President of the Central Bank of Brazil
- In office 21 February 1968 – 15 March 1974
- Preceded by: Ari Burguer
- Succeeded by: Paulo Hortêncio Pereira Lira [pt]
- In office 17 August 1979 – 18 January 1980
- Preceded by: Carlos Brandão [pt]
- Succeeded by: Carlos Geraldo Langoni [pt]

Minister of the Economy
- In office 18 January 1980 – 14 March 1985
- Preceded by: Márcio Fortes [pt]
- Succeeded by: Eduardo Pereira de Carvalho [pt]

Personal details
- Born: 1 October 1922 Cachoeiro de Itapemirim, Brazil
- Died: 23 June 2022 (aged 99) Rio de Janeiro, Brazil
- Education: Princeton University
- Occupation: Economist

= Ernane Galvêas =

Brazilian economist and politician (1922–2022)
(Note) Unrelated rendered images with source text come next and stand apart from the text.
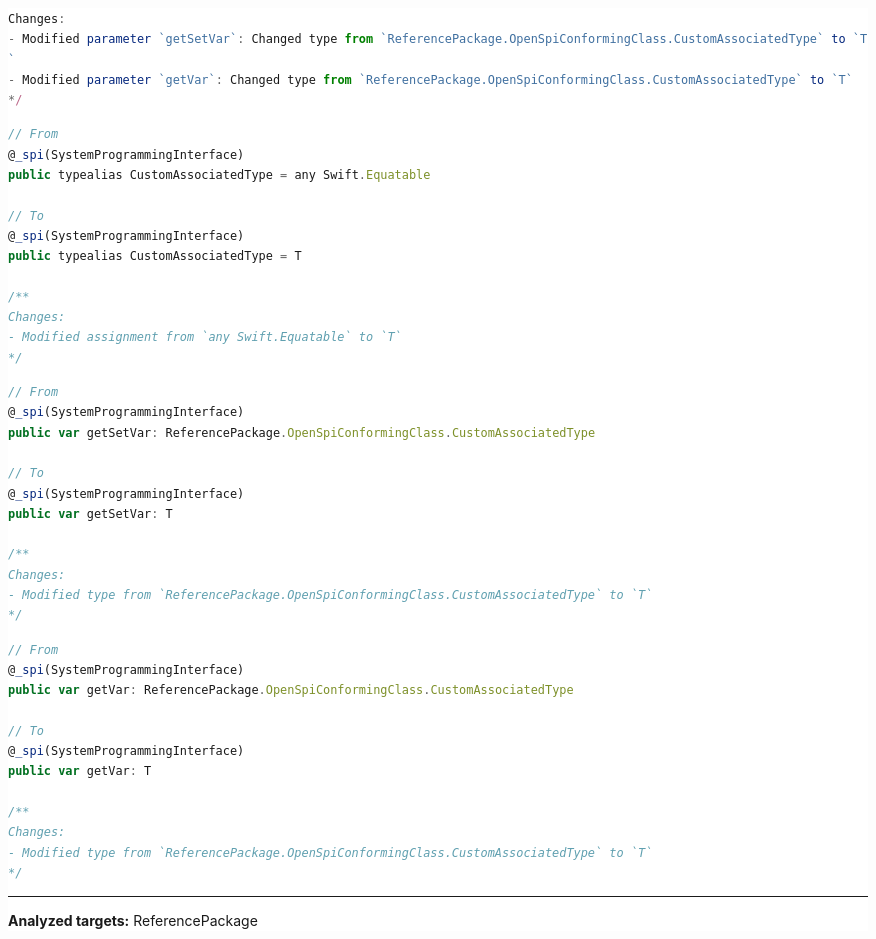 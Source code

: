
 ```javascript
Changes:
- Modified parameter `getSetVar`: Changed type from `ReferencePackage.OpenSpiConformingClass.CustomAssociatedType` to `T`
- Modified parameter `getVar`: Changed type from `ReferencePackage.OpenSpiConformingClass.CustomAssociatedType` to `T`
*/
```
```javascript
// From
@_spi(SystemProgrammingInterface)
public typealias CustomAssociatedType = any Swift.Equatable

// To
@_spi(SystemProgrammingInterface)
public typealias CustomAssociatedType = T

/**
Changes:
- Modified assignment from `any Swift.Equatable` to `T`
*/
```
```javascript
// From
@_spi(SystemProgrammingInterface)
public var getSetVar: ReferencePackage.OpenSpiConformingClass.CustomAssociatedType

// To
@_spi(SystemProgrammingInterface)
public var getSetVar: T

/**
Changes:
- Modified type from `ReferencePackage.OpenSpiConformingClass.CustomAssociatedType` to `T`
*/
```
```javascript
// From
@_spi(SystemProgrammingInterface)
public var getVar: ReferencePackage.OpenSpiConformingClass.CustomAssociatedType

// To
@_spi(SystemProgrammingInterface)
public var getVar: T

/**
Changes:
- Modified type from `ReferencePackage.OpenSpiConformingClass.CustomAssociatedType` to `T`
*/
```

---
**Analyzed targets:** ReferencePackage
Ernane Galvêas (1 October 1922 – 23 June 2022) was a Brazilian economist and politician. He served as president of the Central Bank of Brazil from 1968 to 1974 and again from 1979 to 1980. He was also Minister of the Economy from 1980 to 1985.

Galvêas died on 23 June 2022 at the age of 99.